Equanimità, una pratica del corpo che cambia la mente

 

Quello dell'equanimità è un concetto, anzi meglio, è una pratica fondamentale dello Yoga.

Prima di entrare nel vivo del tema, è importante allontanarci dall'idea che lo Yoga sia una disciplina rivolta alla sfera fisica del nostro essere: in quest'epoca in cui la parola d'ordine è 'apparire', si parla tanto di Yoga ma anche tanto erroneamente, associando a questo termine una serie di altri termini più 'moderni' che rimandano solo ed esclusivamente ad abilità fisiche, a posture acrobatiche, un misto di agilità e performance che non si comprende bene come potrebbero aiutarci a calmare il nostro perpetuo stato di stress ed agitazione mentale.

Solo comprendendo che lo Yoga è una disciplina esperenziale che utilizza il corpo (l'espressione del nostro essere) come strumento per 'allenare' e 'rendere abile' la nostra interiorità, allora potremmo godere dei benefici e i dei doni che la stessa disciplina vuole offrirci.

E tra questi il dono più grande è la possibilità di agire a partire da noi stessi per essere l'espressione del cambiamento che vorremmo vedere al di fuori.

Quindi è proprio comprendendo il messaggio dello Yoga che noi potremmo fare di esso un valido alleato per costruire un'interiorità equanime.

Lo Yoga, infatti, ci offre una strategia chiara per intraprendere questo cammino e i punti cardine di questa strategia sono l'osservazione e l'ascolto.

Durante la pratica, assumendo le varie posizioni (Asana), dobbiamo coltivare la qualità dell'osservazione rivolta a noi stessi, al vissuto mentale che si attiva spontaneamente, dobbiamo fermarci ad ascoltare le sensazioni sottili che la posizione produce a livello fisico, mentale ed emozionale e soprattutto allenarci a comprendere quali sentimenti coltiviamo nella relazione con noi stessi attraverso l'azione sul corpo, perché ciò che costruiamo con noi stessi è ciò che proponiamo all'esterno.

Siamo quindi ben lontani dallo sforzarci per diventare bravi ad eseguire una posizione capovolta in equilibrio sulla testa, in realtà siamo chiamati a fare molto altro, ossia coltivare durante la pratica di una posizione (che altro non è che simulare un'azione qualsiasi) dei particolari sentimenti rivolgendoli prima di tutto a noi stessi a partire dal nostro corpo.
Cosicché il non spingere il corpo oltre le sue possibilità diventa accettazione, non sentire dolore in una posizione diventa non violenza, eseguire dei gesti lenti e consapevoli diventa pazienza,
l'ascolto delle sensazioni sottili che il corpo ci rimanda diventa compassione, empatia ... tutte qualità che coltivate per noi stessi diventeranno la caratteristica del nostro agire all'esterno.

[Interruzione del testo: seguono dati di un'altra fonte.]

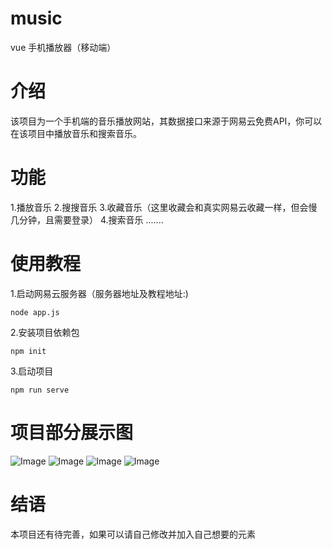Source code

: # music
vue 手机播放器（移动端）

# 介绍
  该项目为一个手机端的音乐播放网站，其数据接口来源于网易云免费API，你可以在该项目中播放音乐和搜索音乐。

# 功能
1.播放音乐
2.搜搜音乐
3.收藏音乐（这里收藏会和真实网易云收藏一样，但会慢几分钟，且需要登录）
4.搜索音乐
.......

# 使用教程
1.启动网易云服务器（服务器地址及教程地址:)
```
node app.js
```
2.安装项目依赖包
```
npm init
```
3.启动项目
```
npm run serve
```

# 项目部分展示图
![Image](https://raw.githubusercontent.com/xie392/music/master/src/assets/home.png)
![Image](https://raw.githubusercontent.com/xie392/music/master/src/assets/vedio.png)
![Image](https://raw.githubusercontent.com/xie392/music/master/src/assets/album.png)
![Image](https://raw.githubusercontent.com/xie392/music/master/src/assets/music.png)

# 结语
  本项目还有待完善，如果可以请自己修改并加入自己想要的元素
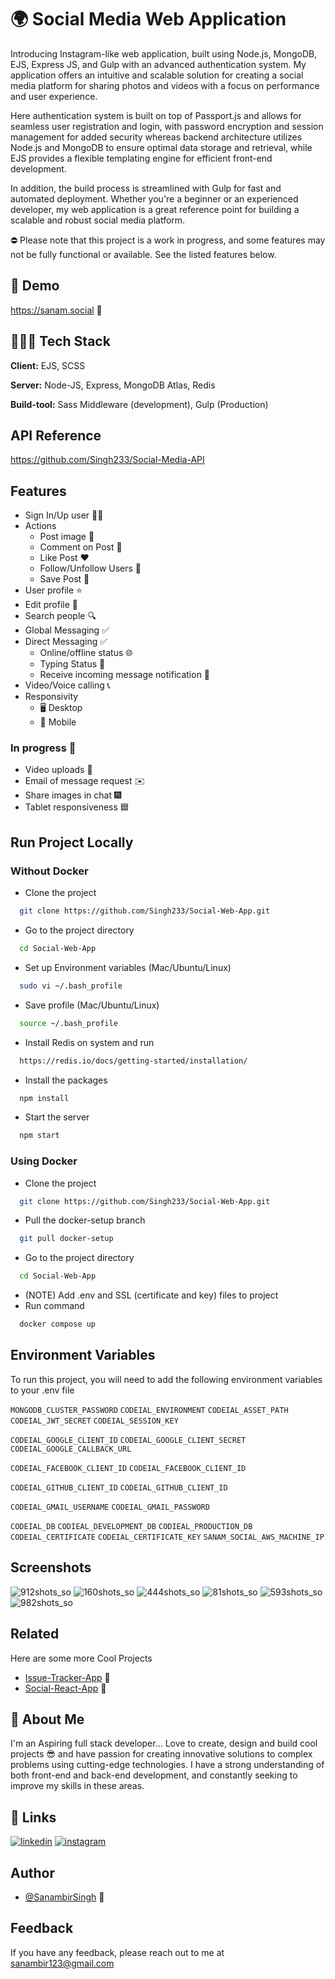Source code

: 

# 🌍 Social Media Web Application

Introducing Instagram-like web application, built using Node.js, MongoDB, EJS, Express JS, and Gulp with an advanced authentication system. My application offers an intuitive and scalable solution for creating a social media platform for sharing photos and videos with a focus on performance and user experience. 

Here authentication system is built on top of Passport.js and allows for seamless user registration and login, with password encryption and session management for added security whereas backend architecture utilizes Node.js and MongoDB to ensure optimal data storage and retrieval, while EJS provides a flexible templating engine for efficient front-end development. 

In addition, the build process is streamlined with Gulp for fast and automated deployment. Whether you're a beginner or an experienced developer, my web application is a great reference point for building a scalable and robust social media platform.

⛔️ Please note that this project is a work in progress, and some features may not be fully functional or available. See the listed features below.

## 👀 Demo

https://sanam.social 🚀
## 🧑🏻‍💻 Tech Stack

**Client:** EJS, SCSS

**Server:** Node-JS, Express, MongoDB Atlas, Redis

**Build-tool:** Sass Middleware (development), Gulp (Production)

## API Reference

https://github.com/Singh233/Social-Media-API


## Features

- Sign In/Up user ✋🏻
- Actions
    - Post image 🌆
    - Comment on Post 💬
    - Like Post ❤️
    - Follow/Unfollow Users 👀
    - Save Post 🔖
- User profile ⭐️
- Edit profile 🕺
- Search people 🔍
- Global Messaging ✅
- Direct Messaging ✅
  - Online/offline status 🌐
  - Typing Status 💬
  - Receive incoming message notification 🔔
- Video/Voice calling 📞
- Responsivity
  - 🖥️ Desktop 
  - 📱 Mobile

### In progress 🚧
- Video uploads 🎥
- Email of message request ✉️
- Share images in chat 🎆
- Tablet responsiveness 🟦


## Run Project Locally

### Without Docker 

 - Clone the project

```bash
  git clone https://github.com/Singh233/Social-Web-App.git
```

 - Go to the project directory

```bash
  cd Social-Web-App
```

 - Set up Environment variables (Mac/Ubuntu/Linux)

```bash
  sudo vi ~/.bash_profile
```

 - Save profile (Mac/Ubuntu/Linux)

```bash
  source ~/.bash_profile
```

 - Install Redis on system and run

```bash
  https://redis.io/docs/getting-started/installation/
```

 - Install the packages

```bash
  npm install
```

 - Start the server

```bash
  npm start
```


### Using Docker

 - Clone the project

```bash
  git clone https://github.com/Singh233/Social-Web-App.git
```

 - Pull the docker-setup branch

```bash
  git pull docker-setup
```

 - Go to the project directory

```bash
  cd Social-Web-App
```

 - (NOTE) Add .env and SSL (certificate and key) files to project
 - Run command

```bash
  docker compose up
```






## Environment Variables

To run this project, you will need to add the following environment variables to your .env file

`MONGODB_CLUSTER_PASSWORD`
`CODEIAL_ENVIRONMENT`
`CODEIAL_ASSET_PATH`
`CODEIAL_JWT_SECRET`
`CODEIAL_SESSION_KEY`

`CODEIAL_GOOGLE_CLIENT_ID`
`CODEIAL_GOOGLE_CLIENT_SECRET`
`CODEIAL_GOOGLE_CALLBACK_URL`

`CODEIAL_FACEBOOK_CLIENT_ID`
`CODEIAL_FACEBOOK_CLIENT_ID`

`CODEIAL_GITHUB_CLIENT_ID`
`CODEIAL_GITHUB_CLIENT_ID`

`CODEIAL_GMAIL_USERNAME`
`CODEIAL_GMAIL_PASSWORD`

`CODEIAL_DB`
`CODIEAL_DEVELOPMENT_DB`
`CODIEAL_PRODUCTION_DB`
`CODEIAL_CERTIFICATE`
`CODEIAL_CERTIFICATE_KEY`
`SANAM_SOCIAL_AWS_MACHINE_IP`





## Screenshots

![912shots_so](https://github.com/Singh233/Social-Web-App/assets/37498067/fd1fed85-c7e8-4eae-9346-107597031e3d)
![160shots_so](https://github.com/Singh233/Social-Web-App/assets/37498067/76ba6efa-78b2-4e6e-9b73-1cf420542ec4)
![444shots_so](https://github.com/Singh233/Social-Web-App/assets/37498067/3a94d9da-dcb5-4226-854a-ea8dbfda478d)
![81shots_so](https://github.com/Singh233/Social-Web-App/assets/37498067/51b0a6c3-3b82-4c2b-a813-3e64d7fcda4c)
![593shots_so](https://github.com/Singh233/Social-Web-App/assets/37498067/dd57a60f-3403-4865-a250-4ce7c97065c1)
![982shots_so](https://github.com/Singh233/Social-Web-App/assets/37498067/4c2ebda9-fbf2-4ba2-8feb-5004d7c68238)



## Related

Here are some more Cool Projects 

- [Issue-Tracker-App](https://github.com/Singh233/Issue-Tracker-App) 🚀
- [Social-React-App](https://github.com/Singh233/Social-React-App) 🎯


## 🚀 About Me
I'm an Aspiring full stack developer...
Love to create, design and build cool projects 😎 and have passion for creating innovative solutions to complex problems using cutting-edge technologies. I have a strong understanding of both front-end and back-end development, and constantly seeking to improve my skills in these areas.


## 🔗 Links

[![linkedin](https://img.shields.io/badge/linkedin-0A66C2?style=for-the-badge&logo=linkedin&logoColor=white)](https://www.linkedin.com/in/sanambir-singh-2b4b3a133/)
[![instagram](https://img.shields.io/badge/instagram-1DA1F2?style=for-the-badge&logo=instagram&logoColor=white)](https://www.instagram.com/awesanam/)


## Author

- [@SanambirSingh](https://github.com/Singh233) 🤗


## Feedback

If you have any feedback, please reach out to me at sanambir123@gmail.com


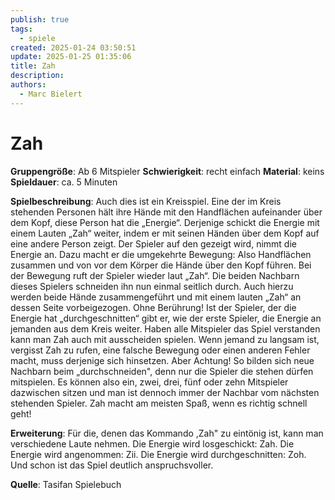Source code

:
 ```yaml
---
publish: true
tags:
  - spiele
created: 2025-01-24 03:50:51
update: 2025-01-25 01:35:06
title: Zah
description: 
authors:
  - Marc Bielert
---
```


# Zah

**Gruppengröße**: Ab 6 Mitspieler
**Schwierigkeit**: recht einfach
**Material**: keins
**Spieldauer**: ca. 5 Minuten

**Spielbeschreibung**:
Auch dies ist ein Kreisspiel. Eine der im Kreis stehenden Personen hält ihre Hände mit den Handflächen aufeinander über dem Kopf, diese Person hat die „Energie“. Derjenige schickt die Energie mit einem Lauten „Zah“ weiter, indem er mit seinen Händen über dem Kopf auf eine andere Person zeigt. Der Spieler auf den gezeigt wird, nimmt die Energie an. Dazu macht er die umgekehrte Bewegung: Also Handflächen zusammen und von vor dem Körper die Hände über den Kopf führen. Bei der Bewegung ruft der Spieler wieder laut „Zah“. Die beiden Nachbarn dieses Spielers schneiden ihn nun einmal seitlich durch. Auch hierzu werden beide Hände zusammengeführt und mit einem lauten „Zah“ an dessen Seite vorbeigezogen. Ohne Berührung! Ist der Spieler, der die Energie hat „durchgeschnitten“ gibt er, wie der erste Spieler, die Energie an jemanden aus dem Kreis weiter. Haben alle Mitspieler das Spiel verstanden kann man Zah auch mit ausscheiden spielen. Wenn jemand zu langsam ist, vergisst Zah zu rufen, eine falsche Bewegung oder einen anderen Fehler macht, muss derjenige sich hinsetzen. Aber Achtung! So bilden sich neue Nachbarn beim „durchschneiden", denn nur die Spieler die stehen dürfen mitspielen. Es können also ein, zwei, drei, fünf oder zehn Mitspieler dazwischen sitzen und man ist dennoch immer der Nachbar vom nächsten stehenden Spieler. Zah macht am meisten Spaß, wenn es richtig schnell geht!

**Erweiterung**:
Für die, denen das Kommando ,Zah" zu eintönig ist, kann man verschiedene Laute nehmen. Die Energie wird losgeschickt: Zah. Die Energie wird angenommen: Zii. Die Energie wird durchgeschnitten: Zoh. Und schon ist das Spiel deutlich anspruchsvoller.

**Quelle**:
Tasifan Spielebuch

Un ulteriore 'allenamento' per rendere 'abile' la nostra interiorità è ampliare il punto di vista: durante una posizione noi siamo soliti portare l'attenzione alla parte del corpo più attiva e più coinvolta in quella stessa posizione, ebbene lo Yoga ci chiede di cambiare questa abitudine.

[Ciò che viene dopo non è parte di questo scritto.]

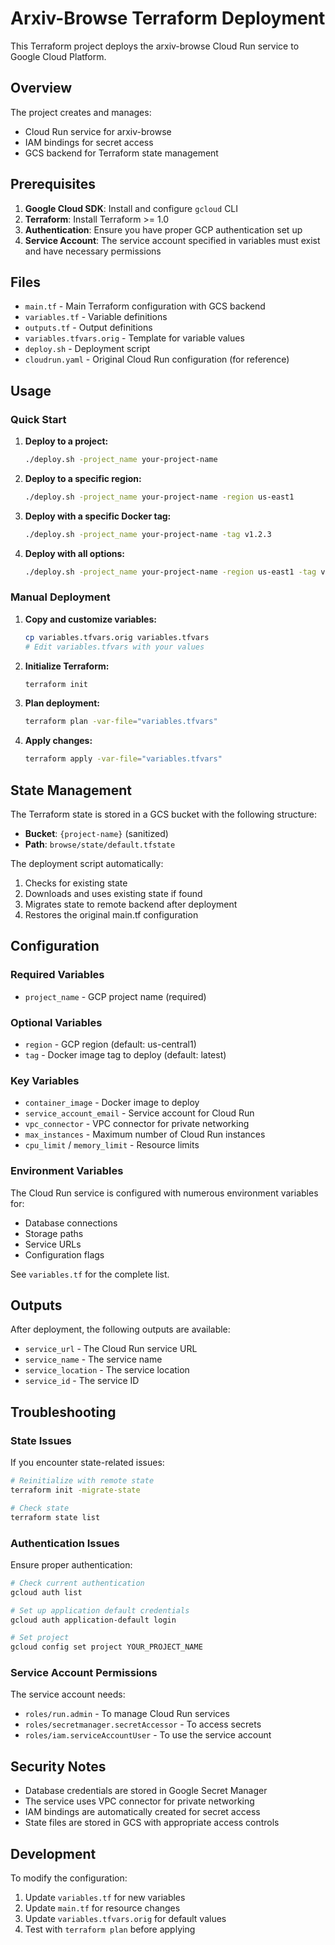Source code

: # Arxiv-Browse Terraform Deployment

This Terraform project deploys the arxiv-browse Cloud Run service to Google Cloud Platform.

## Overview

The project creates and manages:
- Cloud Run service for arxiv-browse
- IAM bindings for secret access
- GCS backend for Terraform state management

## Prerequisites

1. **Google Cloud SDK**: Install and configure `gcloud` CLI
2. **Terraform**: Install Terraform >= 1.0
3. **Authentication**: Ensure you have proper GCP authentication set up
4. **Service Account**: The service account specified in variables must exist and have necessary permissions

## Files

- `main.tf` - Main Terraform configuration with GCS backend
- `variables.tf` - Variable definitions
- `outputs.tf` - Output definitions
- `variables.tfvars.orig` - Template for variable values
- `deploy.sh` - Deployment script
- `cloudrun.yaml` - Original Cloud Run configuration (for reference)

## Usage

### Quick Start

1. **Deploy to a project:**
   ```bash
   ./deploy.sh -project_name your-project-name
   ```

2. **Deploy to a specific region:**
   ```bash
   ./deploy.sh -project_name your-project-name -region us-east1
   ```

3. **Deploy with a specific Docker tag:**
   ```bash
   ./deploy.sh -project_name your-project-name -tag v1.2.3
   ```

4. **Deploy with all options:**
   ```bash
   ./deploy.sh -project_name your-project-name -region us-east1 -tag v1.2.3
   ```

### Manual Deployment

1. **Copy and customize variables:**
   ```bash
   cp variables.tfvars.orig variables.tfvars
   # Edit variables.tfvars with your values
   ```

2. **Initialize Terraform:**
   ```bash
   terraform init
   ```

3. **Plan deployment:**
   ```bash
   terraform plan -var-file="variables.tfvars"
   ```

4. **Apply changes:**
   ```bash
   terraform apply -var-file="variables.tfvars"
   ```

## State Management

The Terraform state is stored in a GCS bucket with the following structure:
- **Bucket**: `{project-name}` (sanitized)
- **Path**: `browse/state/default.tfstate`

The deployment script automatically:
1. Checks for existing state
2. Downloads and uses existing state if found
3. Migrates state to remote backend after deployment
4. Restores the original main.tf configuration

## Configuration

### Required Variables

- `project_name` - GCP project name (required)

### Optional Variables

- `region` - GCP region (default: us-central1)
- `tag` - Docker image tag to deploy (default: latest)

### Key Variables

- `container_image` - Docker image to deploy
- `service_account_email` - Service account for Cloud Run
- `vpc_connector` - VPC connector for private networking
- `max_instances` - Maximum number of Cloud Run instances
- `cpu_limit` / `memory_limit` - Resource limits

### Environment Variables

The Cloud Run service is configured with numerous environment variables for:
- Database connections
- Storage paths
- Service URLs
- Configuration flags

See `variables.tf` for the complete list.

## Outputs

After deployment, the following outputs are available:
- `service_url` - The Cloud Run service URL
- `service_name` - The service name
- `service_location` - The service location
- `service_id` - The service ID

## Troubleshooting

### State Issues
If you encounter state-related issues:
```bash
# Reinitialize with remote state
terraform init -migrate-state

# Check state
terraform state list
```

### Authentication Issues
Ensure proper authentication:
```bash
# Check current authentication
gcloud auth list

# Set up application default credentials
gcloud auth application-default login

# Set project
gcloud config set project YOUR_PROJECT_NAME
```

### Service Account Permissions
The service account needs:
- `roles/run.admin` - To manage Cloud Run services
- `roles/secretmanager.secretAccessor` - To access secrets
- `roles/iam.serviceAccountUser` - To use the service account

## Security Notes

- Database credentials are stored in Google Secret Manager
- The service uses VPC connector for private networking
- IAM bindings are automatically created for secret access
- State files are stored in GCS with appropriate access controls

## Development

To modify the configuration:
1. Update `variables.tf` for new variables
2. Update `main.tf` for resource changes
3. Update `variables.tfvars.orig` for default values
4. Test with `terraform plan` before applying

Osservare soprattutto ciò che non è interessato all'azione, espandere la nostra consapevolezza al processo nel suo insieme e percepire contemporaneamente tutto il panorama di sensazioni anche opposte che un'azione produce: percezione pura senza attaccamento al risultato!

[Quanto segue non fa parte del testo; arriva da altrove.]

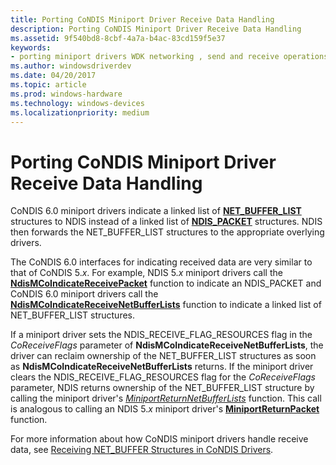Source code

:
 ```yaml
---
title: Porting CoNDIS Miniport Driver Receive Data Handling
description: Porting CoNDIS Miniport Driver Receive Data Handling
ms.assetid: 9f540bd8-8cbf-4a7a-b4ac-83cd159f5e37
keywords:
- porting miniport drivers WDK networking , send and receive operations
ms.author: windowsdriverdev
ms.date: 04/20/2017
ms.topic: article
ms.prod: windows-hardware
ms.technology: windows-devices
ms.localizationpriority: medium
---
```


# Porting CoNDIS Miniport Driver Receive Data Handling





CoNDIS 6.0 miniport drivers indicate a linked list of [**NET\_BUFFER\_LIST**](https://msdn.microsoft.com/library/windows/hardware/ff568388) structures to NDIS instead of a linked list of [**NDIS\_PACKET**](https://msdn.microsoft.com/library/windows/hardware/ff557086) structures. NDIS then forwards the NET\_BUFFER\_LIST structures to the appropriate overlying drivers.

The CoNDIS 6.0 interfaces for indicating received data are very similar to that of CoNDIS 5.*x*. For example, NDIS 5.*x* miniport drivers call the [**NdisMCoIndicateReceivePacket**](https://msdn.microsoft.com/library/windows/hardware/ff553455) function to indicate an NDIS\_PACKET and CoNDIS 6.0 miniport drivers call the [**NdisMCoIndicateReceiveNetBufferLists**](https://msdn.microsoft.com/library/windows/hardware/ff563561) function to indicate a linked list of NET\_BUFFER\_LIST structures.

If a miniport driver sets the NDIS\_RECEIVE\_FLAG\_RESOURCES flag in the *CoReceiveFlags* parameter of **NdisMCoIndicateReceiveNetBufferLists**, the driver can reclaim ownership of the NET\_BUFFER\_LIST structures as soon as **NdisMCoIndicateReceiveNetBufferLists** returns. If the miniport driver clears the NDIS\_RECEIVE\_FLAG\_RESOURCES flag for the *CoReceiveFlags* parameter, NDIS returns ownership of the NET\_BUFFER\_LIST structure by calling the miniport driver's [*MiniportReturnNetBufferLists*](https://msdn.microsoft.com/library/windows/hardware/ff559437) function. This call is analogous to calling an NDIS 5.*x* miniport driver's [**MiniportReturnPacket**](https://msdn.microsoft.com/library/windows/hardware/ff550510) function.

For more information about how CoNDIS miniport drivers handle receive data, see [Receiving NET\_BUFFER Structures in CoNDIS Drivers](receiving-net-buffer-structures-in-condis-drivers.md).

 

 





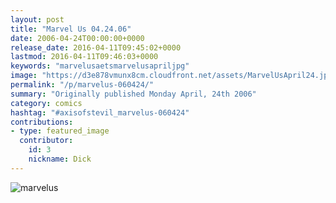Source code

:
 ```yaml
---
layout: post
title: "Marvel Us 04.24.06"
date: 2006-04-24T00:00:00+0000
release_date: 2016-04-11T09:45:02+0000
lastmod: 2016-04-11T09:46:03+0000
keywords: "marvelusaetsmarvelusapriljpg"
image: "https://d3e878vmunx8cm.cloudfront.net/assets/MarvelUsApril24.jpg"
permalink: "/p/marvelus-060424/"
summary: "Originally published Monday April, 24th 2006"
category: comics
hashtag: "#axisofstevil_marvelus-060424"
contributions:
- type: featured_image
  contributor:
    id: 3
    nickname: Dick
---
```


![marvelus](https://d3e878vmunx8cm.cloudfront.net/assets/MarvelUsApril24.jpg)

Facciamo un esempio pratico: sdraiamoci a terra e afferriamo con la mano destra il ginocchio destro, poi portandolo al petto facciamogli eseguire dei movimenti di rotazione, la mente segue il gesto ed è naturale che si poggi a destra , nella parte attiva ..... Allora noi la spostiamo e la portiamo a sinistra rilassando completamente braccio e gamba sinistra a terra e restando tanto nella sensazione di questo rilassamento quanto nella sensazione dell'attività sul lato opposto, osservando cioè sia ciò che è attivo che ciò che è passivo, senza che nessuna delle due situazioni prevalga nella nostra interiorità.

Cosa accade con questo semplice esercizio?

Che la mente non si identifica in nessuna delle due realtà che il corpo sta vivendo, anzi è in grado di osservarle simultaneamente e se non siamo né nell'una né nell'altra ... allora siamo in entrambe, siamo al centro, siamo in equilibrio, la nostra coscienza si espande e vede il processo nella totale interezza, il particolare non invade totalmente la nostra interiorità ... stiamo allenando la nostra equanimità.
Stiamo osservando ciò che accade quando accade mentre accade, senza che la mente condizioni il vissuto.
Non stiamo preferendo, non stiamo alimentando, stiamo accogliendo quello che è per quello che è.